Toyota, remedy the interim second largest automaker in the world will be offering its Mirai fuel cell breakthrough car to California green residents but the prospects are not overly favorable.
The tide is set but the situation is not as rosy as it was back in 1997 when the company introduced the iconic Prius hybrid, decease with the Mirai pitted against sliding gas prices, a lack of hydrogen fueling stations and media love for Tesla. And the California-based US automaker has been keen to slap on the wrist every time it could its green opponent, claiming the future is set for its battery-electric models only.
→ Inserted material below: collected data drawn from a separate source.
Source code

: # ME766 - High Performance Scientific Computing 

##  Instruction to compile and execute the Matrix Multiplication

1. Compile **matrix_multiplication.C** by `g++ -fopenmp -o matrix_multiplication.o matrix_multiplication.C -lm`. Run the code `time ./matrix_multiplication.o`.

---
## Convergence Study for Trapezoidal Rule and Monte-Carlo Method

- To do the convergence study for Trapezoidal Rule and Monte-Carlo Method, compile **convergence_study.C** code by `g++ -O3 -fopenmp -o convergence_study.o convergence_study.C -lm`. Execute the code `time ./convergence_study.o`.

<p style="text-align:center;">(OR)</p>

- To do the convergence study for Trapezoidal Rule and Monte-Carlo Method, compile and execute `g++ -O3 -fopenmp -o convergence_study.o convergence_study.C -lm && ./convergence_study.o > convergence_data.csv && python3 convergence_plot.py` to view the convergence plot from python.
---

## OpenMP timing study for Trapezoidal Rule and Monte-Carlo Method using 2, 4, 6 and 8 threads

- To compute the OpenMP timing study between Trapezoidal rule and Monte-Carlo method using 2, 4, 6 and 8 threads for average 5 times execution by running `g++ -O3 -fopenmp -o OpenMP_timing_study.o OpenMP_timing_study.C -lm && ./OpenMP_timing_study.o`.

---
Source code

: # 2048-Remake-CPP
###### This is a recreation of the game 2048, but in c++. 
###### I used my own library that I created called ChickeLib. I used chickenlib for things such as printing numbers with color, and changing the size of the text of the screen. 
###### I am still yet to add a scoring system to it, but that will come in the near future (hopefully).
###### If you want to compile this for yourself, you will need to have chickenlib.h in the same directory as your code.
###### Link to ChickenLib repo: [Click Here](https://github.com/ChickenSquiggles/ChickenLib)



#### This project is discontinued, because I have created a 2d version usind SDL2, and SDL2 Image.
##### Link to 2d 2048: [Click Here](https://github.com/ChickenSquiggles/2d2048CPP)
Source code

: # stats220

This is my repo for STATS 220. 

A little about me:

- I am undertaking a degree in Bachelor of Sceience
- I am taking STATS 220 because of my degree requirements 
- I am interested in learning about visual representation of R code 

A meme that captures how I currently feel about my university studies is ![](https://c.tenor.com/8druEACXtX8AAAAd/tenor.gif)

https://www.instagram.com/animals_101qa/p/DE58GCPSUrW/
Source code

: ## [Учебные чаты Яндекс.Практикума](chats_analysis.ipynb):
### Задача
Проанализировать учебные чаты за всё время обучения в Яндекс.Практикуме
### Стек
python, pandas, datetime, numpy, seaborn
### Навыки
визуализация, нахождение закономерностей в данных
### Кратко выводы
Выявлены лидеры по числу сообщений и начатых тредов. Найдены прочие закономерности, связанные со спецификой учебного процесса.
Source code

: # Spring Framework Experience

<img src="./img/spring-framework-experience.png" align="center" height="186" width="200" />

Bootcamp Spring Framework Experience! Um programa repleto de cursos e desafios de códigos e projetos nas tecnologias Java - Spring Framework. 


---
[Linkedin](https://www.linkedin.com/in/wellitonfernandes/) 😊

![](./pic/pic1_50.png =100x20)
On top of that, the youngest publicly traded US carmaker is also starting the first deliveries of its much-postponed Model X sport utility vehicle – with the segment growing tremendously in the country in recent months.
But most likely the main deterrent for those looking to access the future and have a Mirai in their garage will be the paltry access to the hydrogen refueling network – just a handful is now operational and the California Fuel Cell Partnership only promises access to around 40 stations as of the end of next year – with up to 100 to become functional by 2020. And Toyota is not the first to deliver a fuel cell car, with Honda selling just a few units of its FCX Clarity fuel cell cars between 2008 and the 2015 model year, which is the last one for the model. And Hyundai is also offering the fuel cell Tucson, with around 300 units sold so far.